For the records below, print the lines from the line with "1. **Metrics**: Collect" through the line with "4. **Manual Intervention**: Escalate" exactly as written; include both end lines and exclude the rest.

*ENTRIES SHOWN*
*** Begin section ***
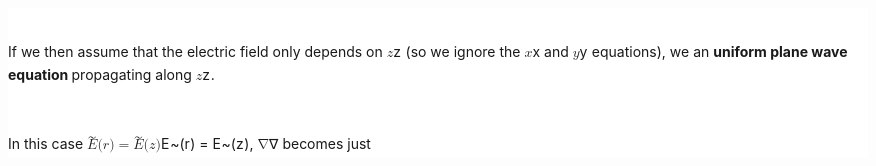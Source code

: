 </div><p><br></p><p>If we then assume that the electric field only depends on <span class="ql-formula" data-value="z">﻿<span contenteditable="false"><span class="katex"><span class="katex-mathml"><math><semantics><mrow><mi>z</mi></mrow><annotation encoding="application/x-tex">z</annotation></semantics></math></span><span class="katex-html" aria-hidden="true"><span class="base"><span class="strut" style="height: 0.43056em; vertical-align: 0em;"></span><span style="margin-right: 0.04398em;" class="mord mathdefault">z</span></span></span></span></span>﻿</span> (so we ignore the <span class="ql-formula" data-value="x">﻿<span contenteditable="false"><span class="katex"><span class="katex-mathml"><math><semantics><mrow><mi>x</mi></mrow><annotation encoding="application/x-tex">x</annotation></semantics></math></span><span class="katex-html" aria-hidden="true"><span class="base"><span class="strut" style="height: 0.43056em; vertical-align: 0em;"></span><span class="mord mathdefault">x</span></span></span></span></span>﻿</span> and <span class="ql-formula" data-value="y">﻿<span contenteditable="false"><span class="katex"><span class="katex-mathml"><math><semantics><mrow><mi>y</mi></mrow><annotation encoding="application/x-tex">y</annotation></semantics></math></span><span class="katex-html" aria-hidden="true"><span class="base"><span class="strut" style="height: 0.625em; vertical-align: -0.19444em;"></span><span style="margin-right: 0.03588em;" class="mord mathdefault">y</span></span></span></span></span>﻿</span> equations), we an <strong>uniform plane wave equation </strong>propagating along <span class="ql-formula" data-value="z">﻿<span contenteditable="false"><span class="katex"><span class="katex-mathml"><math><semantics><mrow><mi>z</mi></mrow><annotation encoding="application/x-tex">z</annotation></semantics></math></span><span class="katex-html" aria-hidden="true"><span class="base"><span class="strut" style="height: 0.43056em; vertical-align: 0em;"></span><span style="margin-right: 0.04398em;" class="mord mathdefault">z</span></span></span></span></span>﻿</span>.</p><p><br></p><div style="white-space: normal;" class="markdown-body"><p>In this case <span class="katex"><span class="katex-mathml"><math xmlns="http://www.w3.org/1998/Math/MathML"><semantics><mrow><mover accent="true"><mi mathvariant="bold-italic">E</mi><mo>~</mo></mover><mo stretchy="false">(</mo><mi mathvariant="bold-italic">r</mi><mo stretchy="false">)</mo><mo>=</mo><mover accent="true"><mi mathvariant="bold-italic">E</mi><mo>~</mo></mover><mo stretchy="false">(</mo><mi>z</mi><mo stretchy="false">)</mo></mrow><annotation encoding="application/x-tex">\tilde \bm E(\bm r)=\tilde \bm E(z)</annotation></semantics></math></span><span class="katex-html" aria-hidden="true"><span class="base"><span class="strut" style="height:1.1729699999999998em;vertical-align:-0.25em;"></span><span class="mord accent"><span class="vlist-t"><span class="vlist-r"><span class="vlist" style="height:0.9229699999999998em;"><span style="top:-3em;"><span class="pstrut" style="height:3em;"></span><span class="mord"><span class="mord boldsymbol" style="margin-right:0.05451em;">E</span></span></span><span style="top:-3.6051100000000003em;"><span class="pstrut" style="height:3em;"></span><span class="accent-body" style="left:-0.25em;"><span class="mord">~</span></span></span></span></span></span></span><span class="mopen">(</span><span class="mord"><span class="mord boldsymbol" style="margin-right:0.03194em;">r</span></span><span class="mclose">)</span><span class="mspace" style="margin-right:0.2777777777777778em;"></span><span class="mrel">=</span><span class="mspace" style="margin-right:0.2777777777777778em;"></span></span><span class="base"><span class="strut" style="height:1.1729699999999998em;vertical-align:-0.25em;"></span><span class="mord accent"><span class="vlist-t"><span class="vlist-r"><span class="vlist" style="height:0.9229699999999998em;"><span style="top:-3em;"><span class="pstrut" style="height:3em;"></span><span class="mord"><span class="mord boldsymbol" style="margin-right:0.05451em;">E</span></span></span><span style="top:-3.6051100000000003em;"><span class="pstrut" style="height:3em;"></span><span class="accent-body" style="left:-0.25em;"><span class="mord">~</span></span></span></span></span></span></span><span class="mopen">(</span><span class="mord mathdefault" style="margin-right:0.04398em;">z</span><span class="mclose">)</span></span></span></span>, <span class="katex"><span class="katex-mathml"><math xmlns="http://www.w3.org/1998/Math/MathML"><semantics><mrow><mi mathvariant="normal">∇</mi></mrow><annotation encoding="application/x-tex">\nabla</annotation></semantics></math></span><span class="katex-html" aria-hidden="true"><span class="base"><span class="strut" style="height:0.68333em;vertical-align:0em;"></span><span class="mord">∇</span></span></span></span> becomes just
*** End section ***
*** Begin section ***
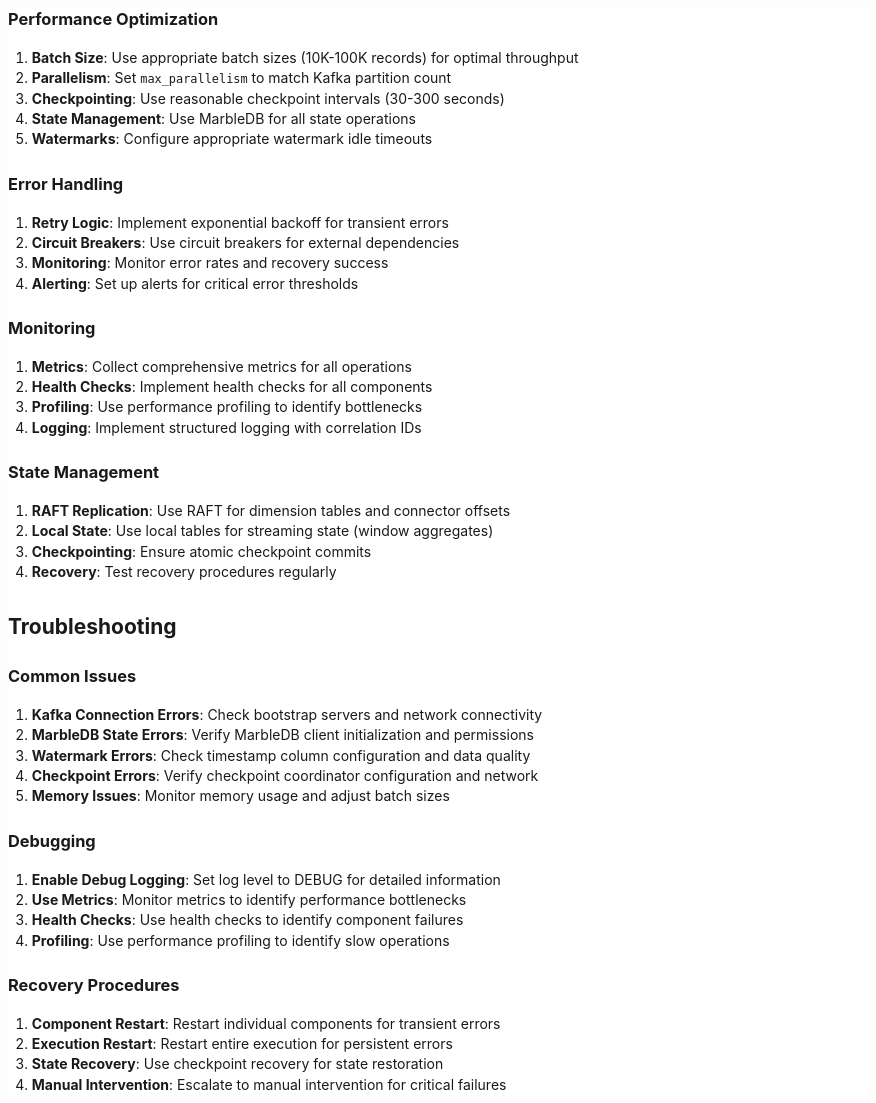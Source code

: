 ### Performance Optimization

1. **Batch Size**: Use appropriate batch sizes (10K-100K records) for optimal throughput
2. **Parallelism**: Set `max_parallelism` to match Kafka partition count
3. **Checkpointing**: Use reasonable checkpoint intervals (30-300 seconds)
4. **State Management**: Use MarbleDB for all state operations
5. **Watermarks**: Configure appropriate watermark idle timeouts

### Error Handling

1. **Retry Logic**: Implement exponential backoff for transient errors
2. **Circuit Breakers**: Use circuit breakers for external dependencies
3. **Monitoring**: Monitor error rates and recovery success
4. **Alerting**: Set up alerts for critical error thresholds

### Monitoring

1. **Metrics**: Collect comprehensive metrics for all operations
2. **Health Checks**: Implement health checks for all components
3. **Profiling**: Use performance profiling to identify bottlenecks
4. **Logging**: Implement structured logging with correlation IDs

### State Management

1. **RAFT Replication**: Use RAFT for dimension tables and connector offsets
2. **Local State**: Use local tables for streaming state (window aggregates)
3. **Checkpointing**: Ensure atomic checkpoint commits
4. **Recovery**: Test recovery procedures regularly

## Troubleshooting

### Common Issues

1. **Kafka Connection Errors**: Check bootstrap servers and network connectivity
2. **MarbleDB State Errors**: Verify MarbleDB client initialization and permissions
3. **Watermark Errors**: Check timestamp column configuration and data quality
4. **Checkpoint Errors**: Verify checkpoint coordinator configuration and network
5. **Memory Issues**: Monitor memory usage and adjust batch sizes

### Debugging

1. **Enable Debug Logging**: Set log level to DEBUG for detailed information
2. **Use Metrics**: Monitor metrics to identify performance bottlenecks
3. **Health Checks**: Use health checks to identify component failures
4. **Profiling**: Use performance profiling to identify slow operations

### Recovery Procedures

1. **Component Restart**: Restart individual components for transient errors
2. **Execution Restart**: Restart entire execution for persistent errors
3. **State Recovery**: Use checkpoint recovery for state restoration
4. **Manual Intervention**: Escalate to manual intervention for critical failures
*** End section ***
*FINISHED TASK*
1. **Metrics**: Collect comprehensive metrics for all operations
2. **Health Checks**: Implement health checks for all components
3. **Profiling**: Use performance profiling to identify bottlenecks
4. **Logging**: Implement structured logging with correlation IDs

### State Management

1. **RAFT Replication**: Use RAFT for dimension tables and connector offsets
2. **Local State**: Use local tables for streaming state (window aggregates)
3. **Checkpointing**: Ensure atomic checkpoint commits
4. **Recovery**: Test recovery procedures regularly

## Troubleshooting

### Common Issues

1. **Kafka Connection Errors**: Check bootstrap servers and network connectivity
2. **MarbleDB State Errors**: Verify MarbleDB client initialization and permissions
3. **Watermark Errors**: Check timestamp column configuration and data quality
4. **Checkpoint Errors**: Verify checkpoint coordinator configuration and network
5. **Memory Issues**: Monitor memory usage and adjust batch sizes

### Debugging

1. **Enable Debug Logging**: Set log level to DEBUG for detailed information
2. **Use Metrics**: Monitor metrics to identify performance bottlenecks
3. **Health Checks**: Use health checks to identify component failures
4. **Profiling**: Use performance profiling to identify slow operations

### Recovery Procedures

1. **Component Restart**: Restart individual components for transient errors
2. **Execution Restart**: Restart entire execution for persistent errors
3. **State Recovery**: Use checkpoint recovery for state restoration
4. **Manual Intervention**: Escalate to manual intervention for critical failures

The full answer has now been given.